Saved entries
********************

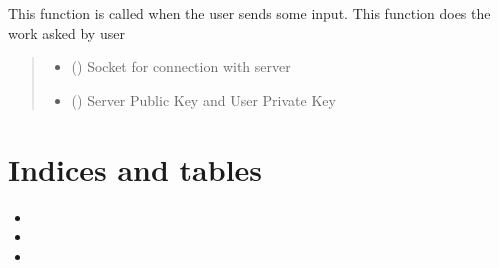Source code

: \documentclass[letterpaper,10pt,english]{sphinxmanual}
\begin{document}
\begin{fulllineitems}
\label{\detokenize{userInputHandler:userInputHandler.handleUserInput}}
\pysigstartsignatures
{}
\pysigstopsignatures
\sphinxAtStartPar
This function is called when the user sends some input. This function does the work asked by user
\begin{quote}\begin{description}
\begin{itemize}
\item {} 
\sphinxAtStartPar
{} () \textendash{} Socket for connection with server

\item {} 
\sphinxAtStartPar
{} () \textendash{} Server Public Key and User Private Key

\end{itemize}

\end{description}\end{quote}

\end{fulllineitems}



\chapter{Indices and tables}
\label{\detokenize{index:indices-and-tables}}\begin{itemize}
\item {} 
\sphinxAtStartPar
{}

\item {} 
\sphinxAtStartPar
{}

\item {} 
\sphinxAtStartPar
{}

\end{itemize}


\renewcommand{\indexname}{Python Module Index}
\begin{sphinxtheindex}
\let\bigletter\sphinxstyleindexlettergroup
\bigletter{a}
\item\relax{}
\indexspace
\bigletter{m}
\item\relax{}
\indexspace
\bigletter{u}
\item\relax{}
\end{sphinxtheindex}

\renewcommand{\indexname}{Index}
\printindex
\end{document}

********************

● **Work task**
Report how many lines in the data include the word "fulllineitems", and give nothing but the count.

● **Exercise solution**
2